Cuando Washington decida intensificar la presión, la respuesta de la cúpula venezolana dependerá de su visión geopolítica. Este grupo alcanzó la madurez durante la Operación Furia Urgente en Granada, la Operación Causa Justa en Panamá y la Operación Apoyo a la Democracia en Haití. Estos episodios les enseñaron que cuando Estados Unidos interviene en el Caribe, lo hace con contundencia.

Los críticos del cambio de régimen desestiman estos precedentes. Venezuela no es ni Granada ni Panamá, afirman. Es más grande, más urbanizada y está inmersa en redes criminales transnacionales. Haití fue una operación policial gracias a la intervención de último minuto del presidente Carter. En su opinión, cualquier acción contra Caracas se asemejaría menos a Panamá y más a Libia .

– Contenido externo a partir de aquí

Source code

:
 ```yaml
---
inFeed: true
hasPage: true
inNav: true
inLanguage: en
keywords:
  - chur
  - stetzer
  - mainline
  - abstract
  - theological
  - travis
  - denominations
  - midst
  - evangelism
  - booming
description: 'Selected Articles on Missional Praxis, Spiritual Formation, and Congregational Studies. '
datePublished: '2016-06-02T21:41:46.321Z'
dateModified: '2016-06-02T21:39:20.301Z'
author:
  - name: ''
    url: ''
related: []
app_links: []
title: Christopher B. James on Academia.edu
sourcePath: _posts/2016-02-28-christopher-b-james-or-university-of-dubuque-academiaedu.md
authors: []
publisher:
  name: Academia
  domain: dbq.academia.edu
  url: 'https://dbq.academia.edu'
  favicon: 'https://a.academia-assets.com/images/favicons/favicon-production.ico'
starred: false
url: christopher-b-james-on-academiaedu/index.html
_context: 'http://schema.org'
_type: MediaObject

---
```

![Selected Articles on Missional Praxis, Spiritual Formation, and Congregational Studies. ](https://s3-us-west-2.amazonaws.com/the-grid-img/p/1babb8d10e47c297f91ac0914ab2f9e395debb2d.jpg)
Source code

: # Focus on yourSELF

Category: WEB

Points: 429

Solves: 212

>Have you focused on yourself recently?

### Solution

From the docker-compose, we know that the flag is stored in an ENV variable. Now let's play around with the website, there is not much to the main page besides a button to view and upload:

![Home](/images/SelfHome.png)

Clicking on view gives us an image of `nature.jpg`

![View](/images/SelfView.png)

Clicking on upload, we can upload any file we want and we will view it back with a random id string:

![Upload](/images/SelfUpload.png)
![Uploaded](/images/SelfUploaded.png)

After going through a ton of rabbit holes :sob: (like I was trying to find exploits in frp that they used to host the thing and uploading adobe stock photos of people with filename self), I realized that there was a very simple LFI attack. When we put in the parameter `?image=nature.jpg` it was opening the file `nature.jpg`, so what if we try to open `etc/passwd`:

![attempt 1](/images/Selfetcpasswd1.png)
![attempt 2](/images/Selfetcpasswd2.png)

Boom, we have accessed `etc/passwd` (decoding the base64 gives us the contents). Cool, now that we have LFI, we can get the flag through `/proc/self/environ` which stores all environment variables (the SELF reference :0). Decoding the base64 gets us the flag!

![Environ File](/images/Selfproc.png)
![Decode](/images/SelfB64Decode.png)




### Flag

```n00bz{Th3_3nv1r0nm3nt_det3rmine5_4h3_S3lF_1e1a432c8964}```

Esa objeción confunde la contingencia con el destino. La cuestión no es si existen diferencias. La prueba es: ¿qué nuevos hechos, si es que existen, podrían desmentir a los defensores del escenario de la “guerra eterna”? ¿Cambiaría su evaluación la ausencia de profundas divisiones religiosas o étnicas? ¿Qué hay de la absoluta incapacidad de Moscú, Pekín y Teherán para apoyar de forma significativa al régimen? ¿O de la credibilidad y el apoyo popular a María Corina Machado y Edmundo González Urrutia? De no ser así, las objeciones no son visión de futuro, sino un veto sin fundamento.

En efecto, las bandas y los grupos paramilitares controlan zonas específicas del territorio, pero operan lejos de los centros de poder del país y carecen de la logística necesaria para organizar una resistencia coordinada. Son organizaciones criminales infiltradas en las estructuras estatales, no defensores de una causa política.

Naturalmente, surgirán desafíos de seguridad tras la transición. El riesgo de que la anarquía criminal se extienda es real. Sin embargo, se trata de un problema categóricamente distinto al de una guerra civil, un problema que un gobierno posterior a Maduro podría gestionar mediante el ejercicio deliberado del poder estatal y la cooperación internacional. Cuando los críticos confunden estos escenarios, confunden en lugar de aclarar.

Si Washington emitiera un ultimátum privado, respaldado por la fuerza y ​​vías diplomáticas creíbles, el Sr. Maduro se enfrentaría a dos opciones: el exilio o la prisión, o algo peor. El guion no es nuevo. En 1989, casi un año antes de la invasión de Panamá, el presidente venezolano Carlos Pérez presionó al dictador panameño Manuel Noriega —entonces acusado por Estados Unidos, al igual que el Sr. Maduro hoy— para que renunciara. La negativa de Noriega selló su destino. El Sr. Maduro sabe cómo termina esa historia.

Así pues, la pregunta que se plantearían Neustadt y May no es si el cambio de régimen conlleva riesgos, sino si las analogías con Irak o Libia que invocan los críticos son válidas. En este caso, no lo son. Más bien, al igual que el régimen de Assad y el gobierno de Ghani en Kabul, el régimen de Maduro colapsará cuando las bases se nieguen a luchar.

Una cuidadosa secuenciación, una selección de objetivos basada en inteligencia y el recuerdo de Panamá producirán un colapso, no un caos.